*Problem description*. Using the records that appear below, write out exactly the lines from the one with "type defined. So" through the one with "units or units", keeping both end lines.

Extracted records
····················
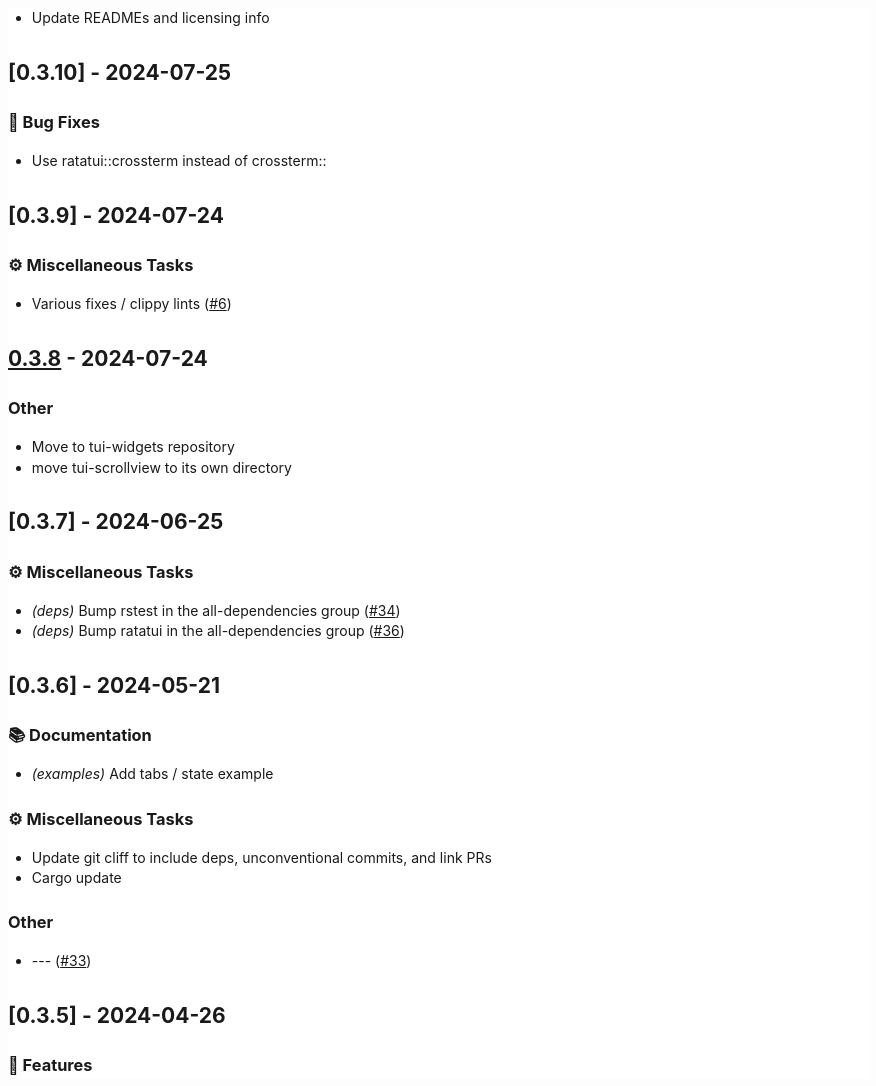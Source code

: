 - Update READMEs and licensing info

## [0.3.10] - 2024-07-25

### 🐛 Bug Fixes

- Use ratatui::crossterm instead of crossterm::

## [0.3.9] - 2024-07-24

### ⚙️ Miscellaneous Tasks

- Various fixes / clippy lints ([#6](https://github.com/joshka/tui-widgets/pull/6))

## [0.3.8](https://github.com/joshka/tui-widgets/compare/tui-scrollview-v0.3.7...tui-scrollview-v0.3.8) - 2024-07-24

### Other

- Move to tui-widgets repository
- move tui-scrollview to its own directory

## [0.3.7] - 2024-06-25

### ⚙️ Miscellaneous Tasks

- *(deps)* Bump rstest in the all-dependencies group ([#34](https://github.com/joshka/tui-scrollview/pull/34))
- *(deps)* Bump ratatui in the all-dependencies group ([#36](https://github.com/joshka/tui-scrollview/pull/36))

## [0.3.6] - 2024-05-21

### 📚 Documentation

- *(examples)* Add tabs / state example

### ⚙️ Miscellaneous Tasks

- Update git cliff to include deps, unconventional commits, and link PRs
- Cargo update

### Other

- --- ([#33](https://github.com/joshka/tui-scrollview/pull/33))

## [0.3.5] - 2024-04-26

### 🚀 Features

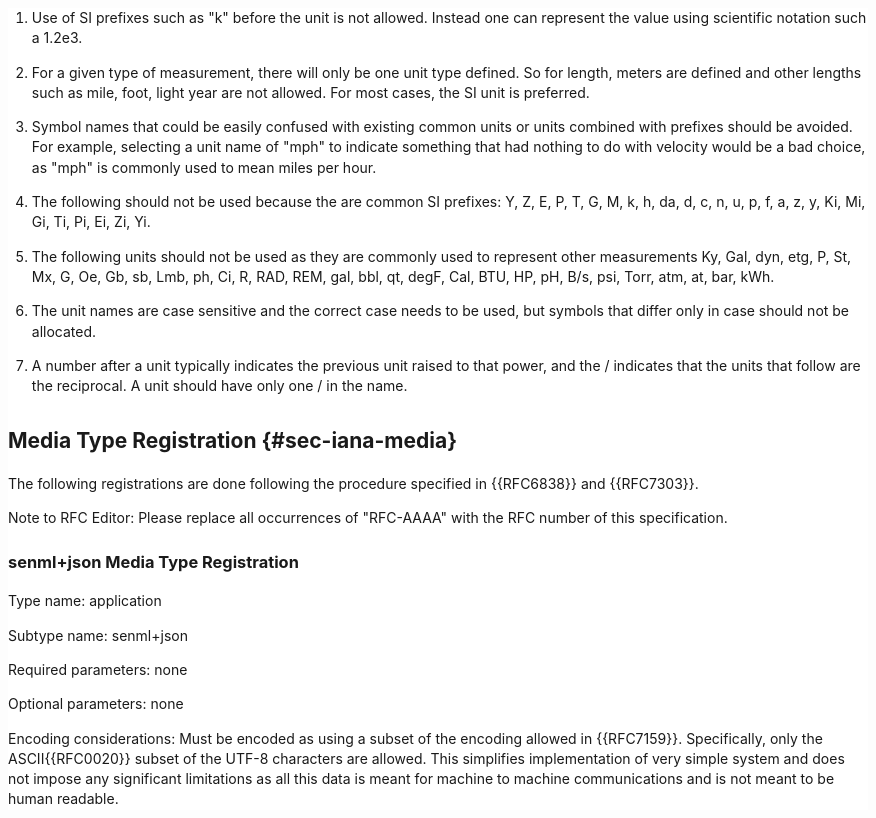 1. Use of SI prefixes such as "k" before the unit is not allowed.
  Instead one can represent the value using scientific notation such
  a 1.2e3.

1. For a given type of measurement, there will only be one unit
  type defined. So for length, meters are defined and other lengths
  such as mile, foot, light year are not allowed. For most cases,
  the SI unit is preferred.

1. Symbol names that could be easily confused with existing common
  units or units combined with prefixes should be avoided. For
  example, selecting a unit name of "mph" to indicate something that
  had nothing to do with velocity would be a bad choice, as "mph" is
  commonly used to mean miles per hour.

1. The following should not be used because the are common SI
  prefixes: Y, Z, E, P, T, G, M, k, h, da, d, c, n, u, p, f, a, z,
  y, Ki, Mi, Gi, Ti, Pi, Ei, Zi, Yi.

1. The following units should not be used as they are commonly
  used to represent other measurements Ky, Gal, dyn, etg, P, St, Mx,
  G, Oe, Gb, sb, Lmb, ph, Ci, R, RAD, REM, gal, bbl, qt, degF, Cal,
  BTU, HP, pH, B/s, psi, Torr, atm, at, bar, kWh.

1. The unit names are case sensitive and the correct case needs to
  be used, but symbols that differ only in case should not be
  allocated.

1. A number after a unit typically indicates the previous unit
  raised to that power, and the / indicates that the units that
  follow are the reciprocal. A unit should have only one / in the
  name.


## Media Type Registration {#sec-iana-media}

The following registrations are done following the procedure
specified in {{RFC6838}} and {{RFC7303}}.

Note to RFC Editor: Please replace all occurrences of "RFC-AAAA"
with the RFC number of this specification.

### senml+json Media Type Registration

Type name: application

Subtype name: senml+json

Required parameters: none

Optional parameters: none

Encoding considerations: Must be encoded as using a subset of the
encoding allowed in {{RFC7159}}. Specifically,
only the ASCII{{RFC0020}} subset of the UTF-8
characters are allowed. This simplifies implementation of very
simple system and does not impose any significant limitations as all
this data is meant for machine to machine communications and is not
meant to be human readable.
····················
*Answer to the problem*.
  type defined. So for length, meters are defined and other lengths
  such as mile, foot, light year are not allowed. For most cases,
  the SI unit is preferred.

1. Symbol names that could be easily confused with existing common
  units or units combined with prefixes should be avoided. For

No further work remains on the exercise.